3. W Ewangelii Jezus przypomina nam, że prawdziwe nawrócenie powinno obejmować nie tylko naszą osobistą postawę wobec Boga, ale także cały rozległy obszar naszych relacji z bliźnimi. Piąte przykazanie brzmi: „Nie zabijaj”. Zawiera się w nim wezwanie do szacunku, jakim powinniśmy otaczać każde ludzkie życie. Ono jest święte, bo jest darem Boga i tylko On ma prawo nim rozporządzać. Ta prawda jest fundamentem troski o życie człowieka – każdego człowieka, od chwili jego poczęcia do naturalnej śmierci. Zdajemy sobie sprawę, jak bardzo i jak często prawo człowieka do życia jest w dzisiejszym świecie naruszane, łamane, nie tylko w stosunku do nienarodzonych, ale także w kontekście zbrojnych konfliktów, wojen i terrorystycznych zamachów.
Reklama
Ewangelia zwraca nam dzisiaj uwagę, że człowieka można również zabić, można go zranić i poważnie mu zaszkodzić złym słowem, fałszywym oskarżeniem, nieuprawnionym sądem, nieprzejednaną postawą. Jak bardzo świat naszych relacji z bliźnimi wymaga uporządkowania! Dzielimy ich na sprawiedliwych i niesprawiedliwych, na grzeszników i cnotliwych. Nie mamy prawa do dokonywania takich podziałów, bo przecież nie znamy tajemnicy ludzkiego serca. W naszej obecnej, polskiej rzeczywistości, dzielimy ludzi ze względu na przynależność partyjną, tak jakby ona była najważniejsza. Nie dajmy się wciągnąć na taką orbitę uprzedzeń i niechęci. Nie dzielmy też bliźnich na „swoich” i na „obcych”, bo w ten sposób tracimy okazję, by sobie nawzajem i bezinteresownie pomagać, by w nas i wokół nas budować solidarny świat, w którym miłosierdzie nie jest abstrakcyjnym pojęciem, zarezerwowanym dla wybranych, ale głębokim rysem naszej chrześcijańskiej postawy. Dobry Samarytanin nie znał człowieka leżącego przy drodze i zranionego przez zbójców. Choć sam był obcokrajowcem, okazał mu miłosierdzie i w ten sposób stał się jego prawdziwym bliźnim.
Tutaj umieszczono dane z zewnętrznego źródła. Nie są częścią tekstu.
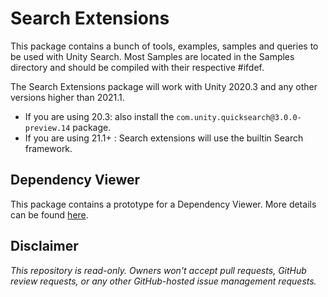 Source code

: # Search Extensions

This package contains a bunch of tools, examples, samples and queries to be used with Unity Search. Most Samples are located in the Samples directory and should be compiled with their respective #ifdef.

The Search Extensions package will work with Unity 2020.3 and any other versions higher than 2021.1.
- If you are using 20.3: also install the `com.unity.quicksearch@3.0.0-preview.14` package.
- If you are using 21.1+ : Search extensions will use the builtin Search framework.

## Dependency Viewer

This package contains a prototype for a Dependency Viewer. More details can be found [here](Documentation~/index.md).

## Disclaimer

*This repository is read-only. Owners won't accept pull requests, GitHub review requests, or any other GitHub-hosted issue management requests.*
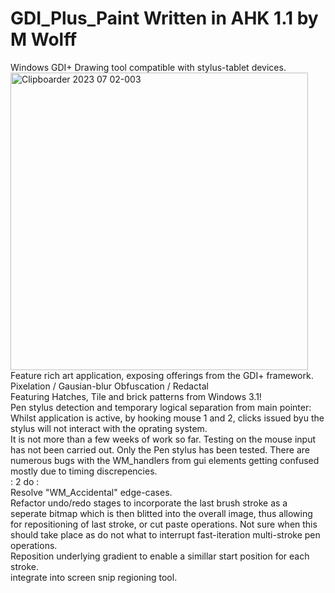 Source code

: # GDI_Plus_Paint Written in AHK 1.1 by M Wolff
Windows GDI+ Drawing tool compatible with stylus-tablet devices.
</br>
<img width="476" alt="Clipboarder 2023 07 02-003" src="https://github.com/wolfman616/GDI_Plus_Paint/assets/62726599/a6c397a0-9569-41f4-ac81-52a5a941a61b">
</br>
Feature rich art application, exposing offerings from the GDI+ framework.
</br>
Pixelation / Gausian-blur Obfuscation / Redactal
</br>
Featuring Hatches, Tile and brick patterns from Windows 3.1!
</br>
Pen stylus detection and temporary logical separation from main pointer:
Whilst application is active, by hooking mouse 1 and 2, clicks issued byu the stylus will not interact with the oprating system.
</br>
It is not more than a few weeks of work so far. Testing on the mouse input has not been carried out. Only the Pen stylus has been tested. There are numerous bugs with the WM_handlers from gui elements getting confused mostly due to timing discrepencies.
</br>
: 2 do :
</br>
Resolve "WM_Accidental" edge-cases.
</br>
Refactor  undo/redo stages to incorporate the last brush stroke as a seperate bitmap which is then blitted into the overall image, thus allowing for repositioning of last stroke, or cut paste operations. Not sure when this should take place as do not what to interrupt fast-iteration multi-stroke pen operations.
</br>
Reposition underlying gradient to enable a simillar start position for each stroke.
</br>
integrate into screen snip regioning tool. 
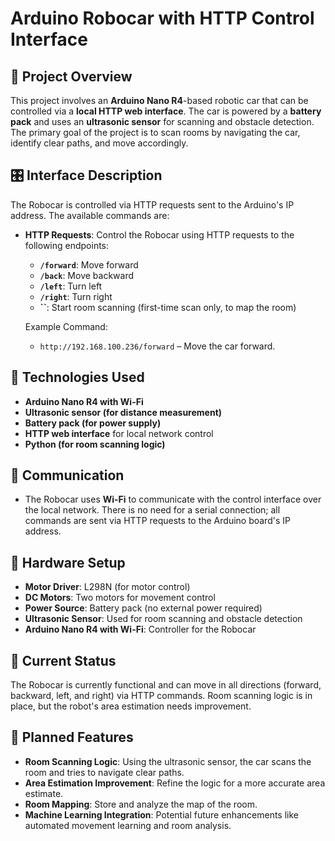 # Arduino Robocar with HTTP Control Interface

## 🚗 Project Overview

This project involves an **Arduino Nano R4**-based robotic car that can be controlled via a **local HTTP web interface**. The car is powered by a **battery pack** and uses an **ultrasonic sensor** for scanning and obstacle detection. The primary goal of the project is to scan rooms by navigating the car, identify clear paths, and move accordingly.

## 🎛️ Interface Description

The Robocar is controlled via HTTP requests sent to the Arduino's IP address. The available commands are:

- **HTTP Requests**: Control the Robocar using HTTP requests to the following endpoints:
  - **`/forward`**: Move forward
  - **`/back`**: Move backward
  - **`/left`**: Turn left
  - **`/right`**: Turn right
  - **``**: Start room scanning (first-time scan only, to map the room)
  
  Example Command:
  - `http://192.168.100.236/forward` – Move the car forward.

## 🧰 Technologies Used

- **Arduino Nano R4 with Wi-Fi**
- **Ultrasonic sensor (for distance measurement)**
- **Battery pack (for power supply)**
- **HTTP web interface** for local network control
- **Python (for room scanning logic)**

## 📡 Communication

- The Robocar uses **Wi-Fi** to communicate with the control interface over the local network. There is no need for a serial connection; all commands are sent via HTTP requests to the Arduino board's IP address.

## 🔧 Hardware Setup

- **Motor Driver**: L298N (for motor control)
- **DC Motors**: Two motors for movement control
- **Power Source**: Battery pack (no external power required)
- **Ultrasonic Sensor**: Used for room scanning and obstacle detection
- **Arduino Nano R4 with Wi-Fi**: Controller for the Robocar

## 🧪 Current Status

The Robocar is currently functional and can move in all directions (forward, backward, left, and right) via HTTP commands. Room scanning logic is in place, but the robot's area estimation needs improvement.

## 📅 Planned Features

- **Room Scanning Logic**: Using the ultrasonic sensor, the car scans the room and tries to navigate clear paths.
- **Area Estimation Improvement**: Refine the logic for a more accurate area estimate.
- **Room Mapping**: Store and analyze the map of the room.
- **Machine Learning Integration**: Potential future enhancements like automated movement learning and room analysis.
4. Słowo Boże zachęca nas dzisiaj do przejrzystości i do spójności naszej postawy wobec Boga i wobec bliźnich. Pojednanie z Bogiem i hojność serca wobec Pana zakłada również pojednanie z drugim człowiekiem. Jezus mówi o tym wyraźnie w dzisiejszej Ewangelii, stanowiącej fragment Jego Kazania na Górze, a więc programowego przemówienia wygłoszonego na początku publicznej działalności: „Jeśli więc przyniesiesz dar swój przed ołtarz i tam wspomnisz, że brat twój ma coś przeciw tobie, zostaw tam dar swój przed ołtarzem, a najpierw idź i pojednaj się z bratem swoim! Potem przyjdź i dar swój ofiaruj! (Mt 5, 23-24).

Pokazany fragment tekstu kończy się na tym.